David Mullen, CEO, commented: “The recent closing of our transaction with China Merchants in May 2019 to add four premium new build jack-ups to our fleet further strengthens our competitive position at a time we are seeing indications across our markets of significant improvement for jack-up drilling services. Since the beginning of 2019, we have also secured new contracts or extensions on existing contracts for 8 rig years. We are in advanced discussions on a number of opportunities for the new build rigs and are confident that our strong customer relationships, proven operating track record and leading position in key geographies position Shelf Drilling very well to secure further contracts as the offshore drilling industry recovers.”
- 1Q19 Revenue of US$147.2 million and Adjusted EBITDA of US$49.4 million.
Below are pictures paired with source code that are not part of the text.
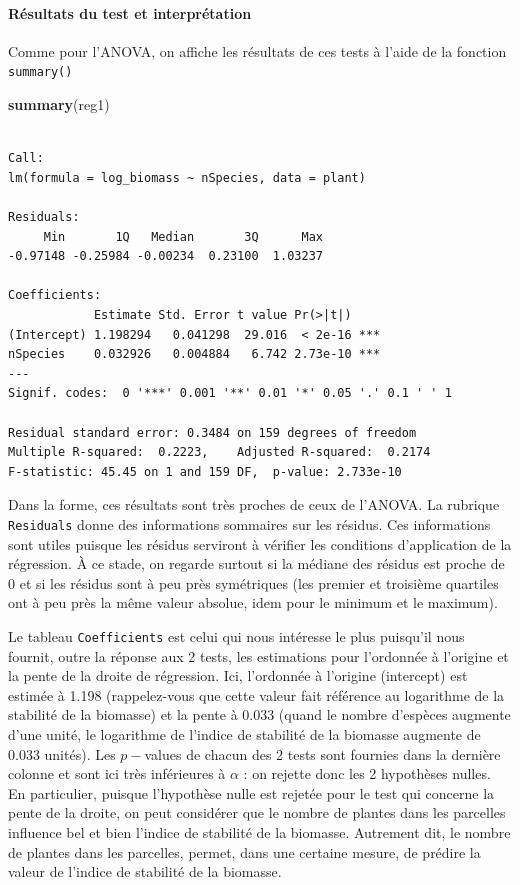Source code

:\documentclass[
  a4paper,
]{article}
\newenvironment{Shaded}{\begin{snugshade}}{\end{snugshade}}
\newcommand{\KeywordTok}[1]{\textcolor[rgb]{0.12,0.11,0.11}{\textbf{#1}}}
\newcommand{\NormalTok}[1]{\textcolor[rgb]{0.12,0.11,0.11}{#1}}
\begin{document}
\hypertarget{ruxe9sultats-du-test-et-interpruxe9tation-1}{%
\paragraph{Résultats du test et interprétation}\label{ruxe9sultats-du-test-et-interpruxe9tation-1}}

Comme pour l'ANOVA, on affiche les résultats de ces tests à l'aide de la fonction \texttt{summary()}

\begin{Shaded}
\begin{Highlighting}[]
\KeywordTok{summary}\NormalTok{(reg1)}
\end{Highlighting}
\end{Shaded}

\begin{verbatim}

Call:
lm(formula = log_biomass ~ nSpecies, data = plant)

Residuals:
     Min       1Q   Median       3Q      Max 
-0.97148 -0.25984 -0.00234  0.23100  1.03237 

Coefficients:
            Estimate Std. Error t value Pr(>|t|)    
(Intercept) 1.198294   0.041298  29.016  < 2e-16 ***
nSpecies    0.032926   0.004884   6.742 2.73e-10 ***
---
Signif. codes:  0 '***' 0.001 '**' 0.01 '*' 0.05 '.' 0.1 ' ' 1

Residual standard error: 0.3484 on 159 degrees of freedom
Multiple R-squared:  0.2223,    Adjusted R-squared:  0.2174 
F-statistic: 45.45 on 1 and 159 DF,  p-value: 2.733e-10
\end{verbatim}

Dans la forme, ces résultats sont très proches de ceux de l'ANOVA. La rubrique \texttt{Residuals} donne des informations sommaires sur les résidus. Ces informations sont utiles puisque les résidus serviront à vérifier les conditions d'application de la régression. À ce stade, on regarde surtout si la médiane des résidus est proche de 0 et si les résidus sont à peu près symétriques (les premier et troisième quartiles ont à peu près la même valeur absolue, idem pour le minimum et le maximum).

Le tableau \texttt{Coefficients} est celui qui nous intéresse le plus puisqu'il nous fournit, outre la réponse aux 2 tests, les estimations pour l'ordonnée à l'origine et la pente de la droite de régression. Ici, l'ordonnée à l'origine (intercept) est estimée à 1.198 (rappelez-vous que cette valeur fait référence au logarithme de la stabilité de la biomasse) et la pente à 0.033 (quand le nombre d'espèces augmente d'une unité, le logarithme de l'indice de stabilité de la biomasse augmente de 0.033 unités). Les \(p-\)values de chacun des 2 tests sont fournies dans la dernière colonne et sont ici très inférieures à \(\alpha\) : on rejette donc les 2 hypothèses nulles. En particulier, puisque l'hypothèse nulle est rejetée pour le test qui concerne la pente de la droite, on peut considérer que le nombre de plantes dans les parcelles influence bel et bien l'indice de stabilité de la biomasse. Autrement dit, le nombre de plantes dans les parcelles, permet, dans une certaine mesure, de prédire la valeur de l'indice de stabilité de la biomasse.
\end{document}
Adjusted EBITDA margin was 34%.
- 1Q19 Net loss of US$13.6 million.
- 1Q19 Capital Expenditures and Deferred Costs totalled US$26.9 million, including US$4.9 million associated with rig acquisitions.
- The Company’s cash and cash equivalents balance at 31 March 2019 was US$69.9 million.
- The Company’s total debt at 31 March 2019 was US$888.2 million.
- US$876 million in contract backlog at 31 March 2019 across 26 contracted rigs.
- In January 2019, the Company received an award for a three-year contract for the Ron Tappmeyer with Oil and Natural Gas Corporation (ONGC) for operations in India.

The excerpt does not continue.